All along the lane there were environmental sites. There were bike groups, energy reduction and recycling education (and recycling itself), anti-fracking activists (or “fractivists”), a car rental business that said it was green, a Water-On-The-Go fountain (of the Environmental Department) and a food co-op’s bike-powered smoothie station.
Cycling was a motif. No one could enter or exit without passing NYC’s most notorious (if not only) bike advocacy organizations, Transportation Alternatives and Times Up! Environmental Organization, which were stationed at opposite ends.
Further, members of the East Fourth Street Food Co-op made smoothies via bike-power. A blender was attached to the back of a bicycle. No electricity was used. As the back wheel turned, explained Elissa Jiji of the co-op, a corresponding metal piece spun the blades of the blender. A couple dozen smoothies were made that day, Jiji estimated.
Also pervasive: there were recycling stations with recycling educators -GrowNYC and EcoBizNYC- all along the way. At one station, garbage was strewn –purposely- across a table so that people could test their skills at what to put in which container with friendly people to help.
Likewise, unwasteNY educated people on how to reduce energy and in turn save money.
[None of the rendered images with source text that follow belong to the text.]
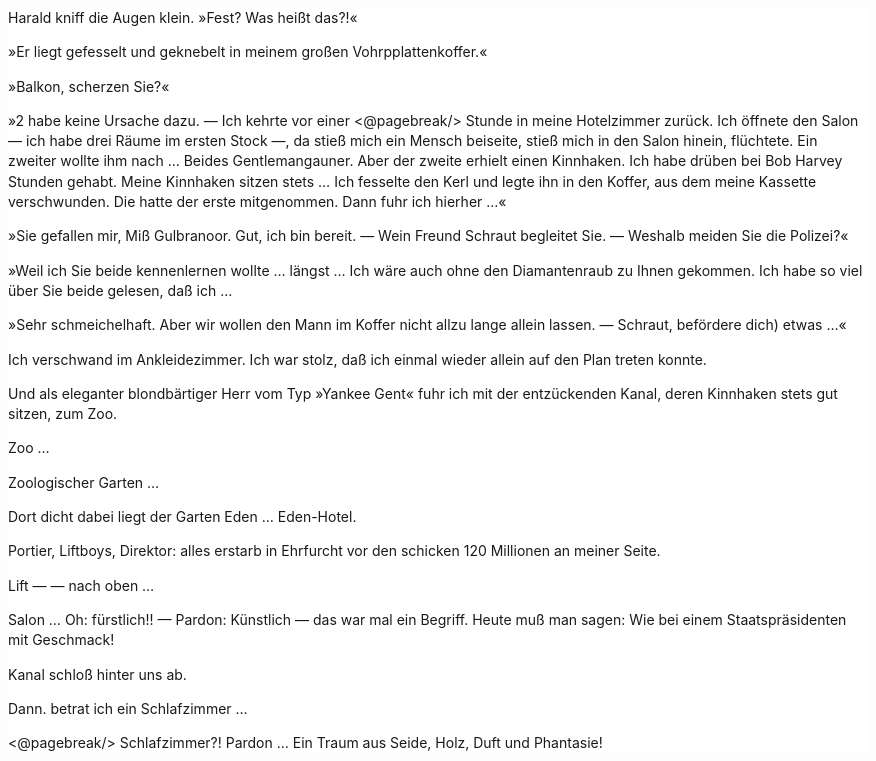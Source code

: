 Harald kniff die Augen klein. »Fest? Was heißt das?!«

»Er liegt gefesselt und geknebelt in meinem großen Vohrpplattenkoffer.«

»Balkon, scherzen Sie?«

»2 habe keine Ursache dazu. — Ich kehrte vor einer
<@pagebreak/>
Stunde in meine Hotelzimmer zurück. Ich öffnete den Salon
— ich habe drei Räume im ersten Stock —, da stieß mich
ein Mensch beiseite, stieß mich in den Salon hinein, flüchtete.
Ein zweiter wollte ihm nach … Beides Gentlemangauner.
Aber der zweite erhielt einen Kinnhaken. Ich habe drüben
bei Bob Harvey Stunden gehabt. Meine Kinnhaken sitzen
stets … Ich fesselte den Kerl und legte ihn in den Koffer,
aus dem meine Kassette verschwunden. Die hatte der erste
mitgenommen. Dann fuhr ich hierher …«

»Sie gefallen mir, Miß Gulbranoor. Gut, ich bin bereit.
— Wein Freund Schraut begleitet Sie. — Weshalb meiden
Sie die Polizei?«

»Weil ich Sie beide kennenlernen wollte … längst …
Ich wäre auch ohne den Diamantenraub zu Ihnen gekommen.
Ich habe so viel über Sie beide gelesen, daß ich …

»Sehr schmeichelhaft. Aber wir wollen den Mann im
Koffer nicht allzu lange allein lassen. — Schraut, befördere
dich) etwas …«

Ich verschwand im Ankleidezimmer. Ich war stolz, daß
ich einmal wieder allein auf den Plan treten konnte.

Und als eleganter blondbärtiger Herr vom Typ »Yankee Gent«
fuhr ich mit der entzückenden Kanal, deren Kinnhaken
stets gut sitzen, zum Zoo.

Zoo …

Zoologischer Garten …

Dort dicht dabei liegt der Garten Eden … Eden-Hotel.

Portier, Liftboys, Direktor: alles erstarb in Ehrfurcht
vor den schicken 120 Millionen an meiner Seite.

Lift — — nach oben …

Salon … Oh: fürstlich!! — Pardon: Künstlich — das
war mal ein Begriff. Heute muß man sagen: Wie bei
einem Staatspräsidenten mit Geschmack!

Kanal schloß hinter uns ab.

Dann. betrat ich ein Schlafzimmer …

<@pagebreak/>
Schlafzimmer?! Pardon … Ein Traum aus Seide, Holz,
Duft und Phantasie!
EcoBizNYC had its own table as well. It’s part of the Lower East Side Ecology Center and helps local small businesses become more environmentally sustainable and reduce environmental impact.
There was an antifracking station. That movement has been particularly present at festivals in Lower Manhattan, raising consciousness on the NJ-NY Expansion Project, or “Spectra Pipeline,” which is being built off the coast of the Meatpacking District.
After passing the many bicycles at the Transportation Alternatives wing, one would see a car coated in writings from festivalgoers. Asked if the car was green also, a representative said that Zipcars, local rental vehicles, take seven cars off the road.
There was also a new, land-use coalition.
In an effort to prevent further -or more than wanted- gentrification, Made in Lower East Side is a coalition that formed only last May or June, said representative Eric Ho, at the group’s station. There are 212 vacant stores and lots in the neighborhood, according to its website.
There was a table with cards on it in which people had proposed ways they’d like to see vacant lots in their neighborhoods be used. People had written that they wanted to see theaters, street fairs, low-income housing and a children’s arts space.